The new branch includes the early rudiments of a working Apple M1 boot environment, not everything necessary for a normal operating system. This includes a brand-new bootloader, which uses Apple’s proprietary USB commands.

Once booted, Asahi’s environment currently only provides serial and framebuffer console access—no other driver support is present. Martin describes the process of accessing the serial console as “easiest [using] a second M1 box and a simple USB-C cable,” with the alternative of “build[ing] a DIY interface using an Arduino, a FUSB302 chip or board, and a 1.2V UART-TTL adapter.”

Over the next few weeks, Martin and fellow developers will be working on an open hardware project to provide serial/debug connectivity—hopefully, including support for UART-over-USB-C setups from other vendors as well.

Making it into for-next doesn’t actually guarantee that Asahi’s work will land in Linux 5.13. It’s always possible that Linus Torvalds will see something he doesn’t like and kick the can back to Linux 5.14 pending some necessary changes. But in order to land in for-next in the first place, Asahi’s bootstrap work had to pass reviews from 20+ kernel developers—so a rejection seems unlikely at this point.

So when can I have Linux on my Apple M1?

As exciting as the news of Martin’s work landing upstream might be, don’t rush out to buy an Apple M1 device for Linux use just yet. It’s been five months since we tested the first Apple M1 hardware—and it’s taken every day of that time to get to a completely vanilla boot environment “just about suitable for debugging.”
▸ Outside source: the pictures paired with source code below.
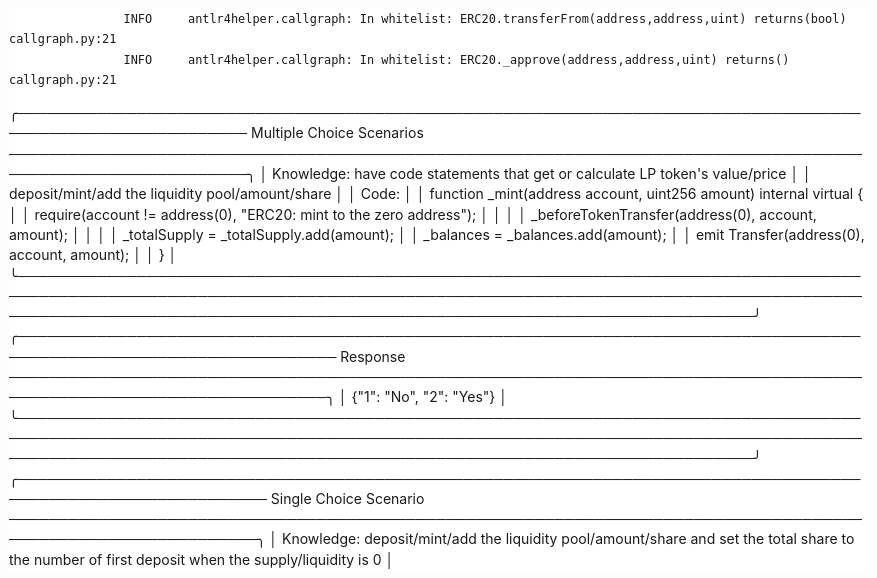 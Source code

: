                     INFO     antlr4helper.callgraph: In whitelist: ERC20.transferFrom(address,address,uint) returns(bool)                                                                                                                callgraph.py:21
                    INFO     antlr4helper.callgraph: In whitelist: ERC20._approve(address,address,uint) returns()                                                                                                                        callgraph.py:21
╭───────────────────────────────────────────────────────────────────────────────────────────────────────────── Multiple Choice Scenarios ──────────────────────────────────────────────────────────────────────────────────────────────────────────────╮
│ Knowledge: have code statements that get or calculate LP token's value/price                                                                                                                                                                         │
│ deposit/mint/add the liquidity pool/amount/share                                                                                                                                                                                                     │
│ Code:                                                                                                                                                                                                                                                │
│     function _mint(address account, uint256 amount) internal virtual {                                                                                                                                                                               │
│         require(account != address(0), "ERC20: mint to the zero address");                                                                                                                                                                           │
│                                                                                                                                                                                                                                                      │
│         _beforeTokenTransfer(address(0), account, amount);                                                                                                                                                                                           │
│                                                                                                                                                                                                                                                      │
│         _totalSupply = _totalSupply.add(amount);                                                                                                                                                                                                     │
│         _balances = _balances.add(amount);                                                                                                                                                                                                           │
│         emit Transfer(address(0), account, amount);                                                                                                                                                                                                  │
│     }                                                                                                                                                                                                                                                │
╰──────────────────────────────────────────────────────────────────────────────────────────────────────────────────────────────────────────────────────────────────────────────────────────────────────────────────────────────────────────────────────╯
╭────────────────────────────────────────────────────────────────────────────────────────────────────────────────────── Response ──────────────────────────────────────────────────────────────────────────────────────────────────────────────────────╮
│ {"1": "No", "2": "Yes"}                                                                                                                                                                                                                              │
╰──────────────────────────────────────────────────────────────────────────────────────────────────────────────────────────────────────────────────────────────────────────────────────────────────────────────────────────────────────────────────────╯
╭─────────────────────────────────────────────────────────────────────────────────────────────────────────────── Single Choice Scenario ───────────────────────────────────────────────────────────────────────────────────────────────────────────────╮
│ Knowledge: deposit/mint/add the liquidity pool/amount/share and set the total share to the number of first deposit when the supply/liquidity is 0                                                                                                    │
It’s impossible to guess how long it will take the Asahi developers to reverse-engineer the M1’s GPU and produce a quality open source driver. Even now it’s not impossible they’ll fail to do so entirely; or for some reason their work might not be accepted upstream.

We’re cautiously excited about the idea of first-class Linux support on the M1, but we absolutely do not recommend buying M1 hardware for that purpose unless and until the Asahi project gets much, much farther down the road than it’s managed so far. This isn’t because we doubt Martin—his effort in getting the project as far as it’s gotten already is outstanding—it’s just far too early to assume success, let alone success within a concrete timeline.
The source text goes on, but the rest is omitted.